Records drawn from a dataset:
################
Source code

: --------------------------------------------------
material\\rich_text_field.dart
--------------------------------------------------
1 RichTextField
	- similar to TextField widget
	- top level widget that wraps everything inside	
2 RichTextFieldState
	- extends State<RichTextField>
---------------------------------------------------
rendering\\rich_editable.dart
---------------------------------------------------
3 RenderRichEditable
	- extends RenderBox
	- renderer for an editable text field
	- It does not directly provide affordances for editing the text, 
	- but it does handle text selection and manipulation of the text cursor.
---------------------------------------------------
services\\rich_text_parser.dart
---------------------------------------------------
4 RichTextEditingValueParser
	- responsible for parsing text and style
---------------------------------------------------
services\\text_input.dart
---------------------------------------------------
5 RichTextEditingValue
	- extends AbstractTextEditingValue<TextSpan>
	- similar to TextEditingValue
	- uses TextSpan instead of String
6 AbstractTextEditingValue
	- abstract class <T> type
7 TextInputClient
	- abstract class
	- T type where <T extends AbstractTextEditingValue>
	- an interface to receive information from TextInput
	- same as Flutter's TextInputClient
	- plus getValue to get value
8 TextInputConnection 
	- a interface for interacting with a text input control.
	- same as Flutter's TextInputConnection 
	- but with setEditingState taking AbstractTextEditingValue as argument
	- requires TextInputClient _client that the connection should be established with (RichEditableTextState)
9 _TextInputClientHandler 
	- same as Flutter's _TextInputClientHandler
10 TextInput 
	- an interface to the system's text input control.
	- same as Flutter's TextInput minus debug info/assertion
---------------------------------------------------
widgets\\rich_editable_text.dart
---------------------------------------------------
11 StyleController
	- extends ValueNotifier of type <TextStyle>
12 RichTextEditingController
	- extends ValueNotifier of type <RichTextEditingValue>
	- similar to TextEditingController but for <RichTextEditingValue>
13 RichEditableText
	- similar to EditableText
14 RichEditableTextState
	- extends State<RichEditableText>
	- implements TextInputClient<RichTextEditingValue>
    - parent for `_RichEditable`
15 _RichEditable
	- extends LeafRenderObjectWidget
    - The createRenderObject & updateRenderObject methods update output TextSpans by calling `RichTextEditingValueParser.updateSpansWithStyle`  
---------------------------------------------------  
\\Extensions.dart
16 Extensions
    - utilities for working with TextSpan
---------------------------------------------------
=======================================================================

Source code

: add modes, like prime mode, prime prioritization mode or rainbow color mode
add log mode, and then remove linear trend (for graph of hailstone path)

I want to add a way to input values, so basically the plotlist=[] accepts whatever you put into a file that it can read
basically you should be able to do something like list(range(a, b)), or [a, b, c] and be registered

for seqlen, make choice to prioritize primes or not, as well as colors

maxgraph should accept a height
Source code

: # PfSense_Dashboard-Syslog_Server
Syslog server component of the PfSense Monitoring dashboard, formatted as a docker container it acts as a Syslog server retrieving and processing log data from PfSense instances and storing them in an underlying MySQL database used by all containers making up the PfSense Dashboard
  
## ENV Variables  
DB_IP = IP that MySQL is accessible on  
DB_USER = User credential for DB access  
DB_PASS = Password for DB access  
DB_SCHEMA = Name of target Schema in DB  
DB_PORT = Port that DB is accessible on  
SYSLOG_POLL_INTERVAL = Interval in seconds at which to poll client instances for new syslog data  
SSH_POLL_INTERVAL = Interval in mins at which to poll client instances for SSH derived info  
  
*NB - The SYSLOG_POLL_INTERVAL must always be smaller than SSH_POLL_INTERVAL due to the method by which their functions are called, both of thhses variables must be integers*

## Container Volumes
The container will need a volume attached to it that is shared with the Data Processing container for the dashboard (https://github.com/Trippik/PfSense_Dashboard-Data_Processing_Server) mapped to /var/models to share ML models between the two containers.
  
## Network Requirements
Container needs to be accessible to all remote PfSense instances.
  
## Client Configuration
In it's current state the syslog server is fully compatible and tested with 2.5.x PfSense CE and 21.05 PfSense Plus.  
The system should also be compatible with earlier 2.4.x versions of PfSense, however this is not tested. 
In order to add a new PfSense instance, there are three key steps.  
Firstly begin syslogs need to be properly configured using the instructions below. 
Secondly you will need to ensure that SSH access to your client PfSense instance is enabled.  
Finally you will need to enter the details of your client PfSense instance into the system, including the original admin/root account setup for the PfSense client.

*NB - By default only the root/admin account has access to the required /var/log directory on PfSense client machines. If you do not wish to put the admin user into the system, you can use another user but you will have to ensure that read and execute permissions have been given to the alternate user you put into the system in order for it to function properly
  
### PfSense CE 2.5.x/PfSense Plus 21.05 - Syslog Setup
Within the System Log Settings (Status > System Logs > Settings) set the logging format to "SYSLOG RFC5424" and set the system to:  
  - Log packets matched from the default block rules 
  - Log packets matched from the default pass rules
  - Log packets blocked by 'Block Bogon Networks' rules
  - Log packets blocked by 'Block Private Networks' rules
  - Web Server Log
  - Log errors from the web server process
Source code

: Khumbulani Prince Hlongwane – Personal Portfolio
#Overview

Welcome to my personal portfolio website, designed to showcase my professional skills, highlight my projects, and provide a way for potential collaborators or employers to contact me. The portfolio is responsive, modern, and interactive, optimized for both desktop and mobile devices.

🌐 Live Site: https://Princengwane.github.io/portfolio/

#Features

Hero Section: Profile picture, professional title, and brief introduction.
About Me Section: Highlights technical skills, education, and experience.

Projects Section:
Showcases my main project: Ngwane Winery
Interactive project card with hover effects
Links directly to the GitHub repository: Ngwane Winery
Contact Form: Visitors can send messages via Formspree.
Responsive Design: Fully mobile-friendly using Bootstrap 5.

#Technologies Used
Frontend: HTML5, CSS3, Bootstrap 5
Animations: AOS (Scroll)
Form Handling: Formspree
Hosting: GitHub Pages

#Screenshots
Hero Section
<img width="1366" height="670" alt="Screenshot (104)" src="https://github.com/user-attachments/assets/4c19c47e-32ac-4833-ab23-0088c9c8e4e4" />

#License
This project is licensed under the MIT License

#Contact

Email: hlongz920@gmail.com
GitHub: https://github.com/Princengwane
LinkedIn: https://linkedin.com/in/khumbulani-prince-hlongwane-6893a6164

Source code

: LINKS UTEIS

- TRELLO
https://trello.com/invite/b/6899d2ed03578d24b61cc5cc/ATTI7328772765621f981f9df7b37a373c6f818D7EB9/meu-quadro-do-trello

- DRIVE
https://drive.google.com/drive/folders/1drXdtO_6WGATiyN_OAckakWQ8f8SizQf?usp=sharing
################
• EXERCISE REQUIREMENTS: All lines in the data above from the one with "- parent for" through the one with "DB_USER = User credential for DB access" must be repeated exactly, and no others.

• EXERCISE OUTPUT:
    - parent for `_RichEditable`
15 _RichEditable
	- extends LeafRenderObjectWidget
    - The createRenderObject & updateRenderObject methods update output TextSpans by calling `RichTextEditingValueParser.updateSpansWithStyle`  
---------------------------------------------------  
\\Extensions.dart
16 Extensions
    - utilities for working with TextSpan
---------------------------------------------------
=======================================================================

Source code

: add modes, like prime mode, prime prioritization mode or rainbow color mode
add log mode, and then remove linear trend (for graph of hailstone path)

I want to add a way to input values, so basically the plotlist=[] accepts whatever you put into a file that it can read
basically you should be able to do something like list(range(a, b)), or [a, b, c] and be registered

for seqlen, make choice to prioritize primes or not, as well as colors

maxgraph should accept a height
Source code

: # PfSense_Dashboard-Syslog_Server
Syslog server component of the PfSense Monitoring dashboard, formatted as a docker container it acts as a Syslog server retrieving and processing log data from PfSense instances and storing them in an underlying MySQL database used by all containers making up the PfSense Dashboard
  
## ENV Variables  
DB_IP = IP that MySQL is accessible on  
DB_USER = User credential for DB access  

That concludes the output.